Exercise description:
Each record, exactly as written, should be printed again.

Data for this exercise:
"""

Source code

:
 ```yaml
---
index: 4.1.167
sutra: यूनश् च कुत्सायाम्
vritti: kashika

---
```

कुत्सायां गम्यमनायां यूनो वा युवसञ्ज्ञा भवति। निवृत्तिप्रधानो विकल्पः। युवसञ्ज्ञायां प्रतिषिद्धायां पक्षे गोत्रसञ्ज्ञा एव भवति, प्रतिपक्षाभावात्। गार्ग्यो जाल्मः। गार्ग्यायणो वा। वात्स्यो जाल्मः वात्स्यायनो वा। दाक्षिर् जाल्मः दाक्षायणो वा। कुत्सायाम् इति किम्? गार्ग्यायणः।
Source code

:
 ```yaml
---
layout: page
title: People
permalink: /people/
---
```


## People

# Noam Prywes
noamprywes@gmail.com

"""

Exercise result:
Source code

:
 ```yaml
---
index: 4.1.167
sutra: यूनश् च कुत्सायाम्
vritti: kashika

---
```

कुत्सायां गम्यमनायां यूनो वा युवसञ्ज्ञा भवति। निवृत्तिप्रधानो विकल्पः। युवसञ्ज्ञायां प्रतिषिद्धायां पक्षे गोत्रसञ्ज्ञा एव भवति, प्रतिपक्षाभावात्। गार्ग्यो जाल्मः। गार्ग्यायणो वा। वात्स्यो जाल्मः वात्स्यायनो वा। दाक्षिर् जाल्मः दाक्षायणो वा। कुत्सायाम् इति किम्? गार्ग्यायणः।
Source code

:
 ```yaml
---
layout: page
title: People
permalink: /people/
---
```


## People

# Noam Prywes
noamprywes@gmail.com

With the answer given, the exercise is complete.